Comment rendre le mystère de ces récits sans éventer leur secret ? Il faudrait raconter ces « songes devenus mauves avec le soir », l’été qui s’écoule « comme coule une lave » et retient le promeneur chez lui. Chaque soir, son esprit chemine pourtant jusqu’à la chambrette de Pilatus. Quand délivré de la canicule, il retourne enfin le voir, le concierge a pris la place du mannequin gisant derrière lui, décoloré par un soleil excessif. Le bonhomme s’étonne de l’entendre évoquer ses absences : tout l’été, dit-il, il l’a aperçu « à la brune », l’avant-veille encore, s’asseyant à la place de Pilatus et écrivant jusqu’à l’obscurité !

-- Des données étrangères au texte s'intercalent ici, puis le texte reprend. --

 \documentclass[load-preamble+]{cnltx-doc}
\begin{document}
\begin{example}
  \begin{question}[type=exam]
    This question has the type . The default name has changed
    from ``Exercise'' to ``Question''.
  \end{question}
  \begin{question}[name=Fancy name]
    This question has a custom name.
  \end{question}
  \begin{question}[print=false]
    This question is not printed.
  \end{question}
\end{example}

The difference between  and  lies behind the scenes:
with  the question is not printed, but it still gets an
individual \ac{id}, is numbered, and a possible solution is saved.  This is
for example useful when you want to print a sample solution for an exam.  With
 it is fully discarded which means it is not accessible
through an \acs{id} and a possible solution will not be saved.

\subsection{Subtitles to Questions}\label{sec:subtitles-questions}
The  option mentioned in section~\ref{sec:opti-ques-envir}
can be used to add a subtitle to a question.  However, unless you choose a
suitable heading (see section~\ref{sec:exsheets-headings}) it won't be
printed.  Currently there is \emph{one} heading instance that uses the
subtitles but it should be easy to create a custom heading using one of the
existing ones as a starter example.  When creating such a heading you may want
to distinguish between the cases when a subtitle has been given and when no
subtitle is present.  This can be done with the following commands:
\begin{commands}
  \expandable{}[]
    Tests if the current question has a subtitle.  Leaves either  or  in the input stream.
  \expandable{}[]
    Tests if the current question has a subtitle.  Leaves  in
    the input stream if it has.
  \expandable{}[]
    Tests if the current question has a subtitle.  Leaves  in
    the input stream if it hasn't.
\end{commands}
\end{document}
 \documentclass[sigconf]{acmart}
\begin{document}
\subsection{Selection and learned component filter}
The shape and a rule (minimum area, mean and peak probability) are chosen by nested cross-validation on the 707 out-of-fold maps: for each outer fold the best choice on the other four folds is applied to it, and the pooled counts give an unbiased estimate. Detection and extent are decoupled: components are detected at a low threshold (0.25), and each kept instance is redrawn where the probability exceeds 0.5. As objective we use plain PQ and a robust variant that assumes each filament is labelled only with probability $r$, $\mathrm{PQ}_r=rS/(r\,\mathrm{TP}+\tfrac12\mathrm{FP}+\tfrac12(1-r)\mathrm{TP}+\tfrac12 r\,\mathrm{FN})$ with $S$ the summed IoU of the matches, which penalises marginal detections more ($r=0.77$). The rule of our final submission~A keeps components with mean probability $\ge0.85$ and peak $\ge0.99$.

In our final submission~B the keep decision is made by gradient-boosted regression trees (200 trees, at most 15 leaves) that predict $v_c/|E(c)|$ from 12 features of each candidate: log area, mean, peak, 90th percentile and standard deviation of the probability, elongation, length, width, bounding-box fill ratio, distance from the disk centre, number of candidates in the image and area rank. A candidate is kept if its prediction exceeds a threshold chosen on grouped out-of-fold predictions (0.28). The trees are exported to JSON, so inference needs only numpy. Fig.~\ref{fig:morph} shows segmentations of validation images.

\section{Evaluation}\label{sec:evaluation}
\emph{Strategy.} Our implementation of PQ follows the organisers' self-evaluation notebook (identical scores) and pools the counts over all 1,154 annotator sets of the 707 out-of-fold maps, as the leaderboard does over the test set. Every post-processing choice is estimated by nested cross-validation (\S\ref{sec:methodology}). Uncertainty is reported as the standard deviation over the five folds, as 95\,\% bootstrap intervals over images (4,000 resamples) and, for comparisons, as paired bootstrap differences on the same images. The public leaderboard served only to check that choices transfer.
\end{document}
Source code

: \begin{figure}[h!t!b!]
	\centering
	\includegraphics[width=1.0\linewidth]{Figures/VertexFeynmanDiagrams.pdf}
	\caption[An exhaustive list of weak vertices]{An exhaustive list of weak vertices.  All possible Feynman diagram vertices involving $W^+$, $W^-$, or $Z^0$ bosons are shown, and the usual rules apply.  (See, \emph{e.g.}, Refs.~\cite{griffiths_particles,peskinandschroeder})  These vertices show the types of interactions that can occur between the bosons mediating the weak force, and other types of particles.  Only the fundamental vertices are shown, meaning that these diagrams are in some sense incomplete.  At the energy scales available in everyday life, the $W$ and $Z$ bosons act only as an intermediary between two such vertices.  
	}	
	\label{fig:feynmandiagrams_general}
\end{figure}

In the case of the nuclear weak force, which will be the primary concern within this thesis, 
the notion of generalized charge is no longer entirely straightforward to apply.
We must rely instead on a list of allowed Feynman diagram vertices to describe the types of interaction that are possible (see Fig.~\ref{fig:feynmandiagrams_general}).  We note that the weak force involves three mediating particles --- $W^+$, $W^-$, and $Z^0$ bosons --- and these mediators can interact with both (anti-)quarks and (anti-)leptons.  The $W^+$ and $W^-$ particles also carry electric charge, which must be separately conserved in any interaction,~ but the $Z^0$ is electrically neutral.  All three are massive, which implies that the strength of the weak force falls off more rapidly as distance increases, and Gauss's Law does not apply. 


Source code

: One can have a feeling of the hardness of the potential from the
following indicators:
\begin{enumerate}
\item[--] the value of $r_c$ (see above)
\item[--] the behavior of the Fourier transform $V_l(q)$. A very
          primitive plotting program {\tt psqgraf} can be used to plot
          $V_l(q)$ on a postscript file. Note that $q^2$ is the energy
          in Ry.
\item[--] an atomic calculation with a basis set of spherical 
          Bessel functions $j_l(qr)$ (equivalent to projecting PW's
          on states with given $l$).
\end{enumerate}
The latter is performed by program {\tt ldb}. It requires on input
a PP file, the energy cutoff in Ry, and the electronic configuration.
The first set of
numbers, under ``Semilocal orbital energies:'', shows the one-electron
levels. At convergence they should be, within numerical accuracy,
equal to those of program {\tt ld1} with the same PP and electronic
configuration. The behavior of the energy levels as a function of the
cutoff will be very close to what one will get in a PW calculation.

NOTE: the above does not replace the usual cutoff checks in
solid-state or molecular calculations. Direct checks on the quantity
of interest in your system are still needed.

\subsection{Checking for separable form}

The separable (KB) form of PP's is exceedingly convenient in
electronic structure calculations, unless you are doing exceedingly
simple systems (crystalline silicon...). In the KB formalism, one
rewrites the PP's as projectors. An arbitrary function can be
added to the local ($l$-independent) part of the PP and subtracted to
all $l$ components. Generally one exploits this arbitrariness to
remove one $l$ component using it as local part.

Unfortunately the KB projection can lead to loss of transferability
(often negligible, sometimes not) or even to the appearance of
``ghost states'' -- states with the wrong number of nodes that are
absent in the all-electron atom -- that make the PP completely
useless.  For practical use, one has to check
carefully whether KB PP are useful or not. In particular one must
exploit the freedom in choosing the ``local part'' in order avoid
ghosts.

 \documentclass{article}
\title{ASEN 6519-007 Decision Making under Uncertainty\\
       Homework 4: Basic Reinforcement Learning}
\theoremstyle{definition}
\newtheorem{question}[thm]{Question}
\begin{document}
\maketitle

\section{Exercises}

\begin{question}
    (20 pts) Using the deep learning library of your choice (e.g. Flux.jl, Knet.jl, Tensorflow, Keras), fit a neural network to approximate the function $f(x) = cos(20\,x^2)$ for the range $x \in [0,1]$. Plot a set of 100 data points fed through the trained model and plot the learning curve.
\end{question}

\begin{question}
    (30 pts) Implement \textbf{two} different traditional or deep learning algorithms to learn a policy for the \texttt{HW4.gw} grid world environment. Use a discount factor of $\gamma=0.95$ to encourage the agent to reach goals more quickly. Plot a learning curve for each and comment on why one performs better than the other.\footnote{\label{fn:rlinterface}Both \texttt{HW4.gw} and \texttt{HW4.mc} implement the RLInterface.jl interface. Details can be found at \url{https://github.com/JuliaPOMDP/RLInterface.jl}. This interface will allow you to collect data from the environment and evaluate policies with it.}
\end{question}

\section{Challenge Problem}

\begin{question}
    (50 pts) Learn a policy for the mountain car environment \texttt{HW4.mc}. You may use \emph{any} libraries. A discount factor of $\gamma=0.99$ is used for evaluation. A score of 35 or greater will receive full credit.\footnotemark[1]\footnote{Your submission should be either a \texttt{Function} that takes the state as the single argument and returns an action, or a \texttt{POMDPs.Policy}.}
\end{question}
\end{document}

Ce solitaire qui lui ressemble – « un inadapté que l’existence ordinaire désenchantait et qui se mouvait dans un monde imaginaire » – et à qui
surviennent d’improbables rencontres, Ghelderode lui plante chaque fois un décor singulier. Ainsi, la ruelle du Chien marin, dans Le diable à Londres. Sur une porte,
un nom prometteur, Mephisto ! Il y frappe, on l’introduit dans une petite salle de spectacle. « J’eus la respiration coupée : sans roulement de tambour, ni émission de fumées, le diable venait de bondir sur la scène, silencieux, souple et discret comme un chat : hop ! » Double malentendu. Ce diable, « le plus humain des hommes, collectionneur de reliures, amant des fleurs, ami des oiseaux », attend un impresario ; le passant espérait davantage. Tous deux découvrent leur « aptitude au farniente crépusculaire » et se donnent rendez-vous… en enfer.
J’ai une prédilection pour Le jardin malade. Le nouveau locataire d’un « hôtel privé, de fière allure » s’installe au rez-de-chaussée avec Mylord, son caniche noir, heureux du grand jardin à leur disposition, même si la demeure presque en ruine est promise à la démolition et son jardin à l’abandon. A la tombée de la nuit, il y voit « de furtives phosphorescences » qui inquiètent et le maître et le chien. De terribles présences vont donner corps à ce malaise : un chat lépreux, baptisé Tétanos, un petit moine en capuchon qui se cache… Le cauchemar sera impitoyable.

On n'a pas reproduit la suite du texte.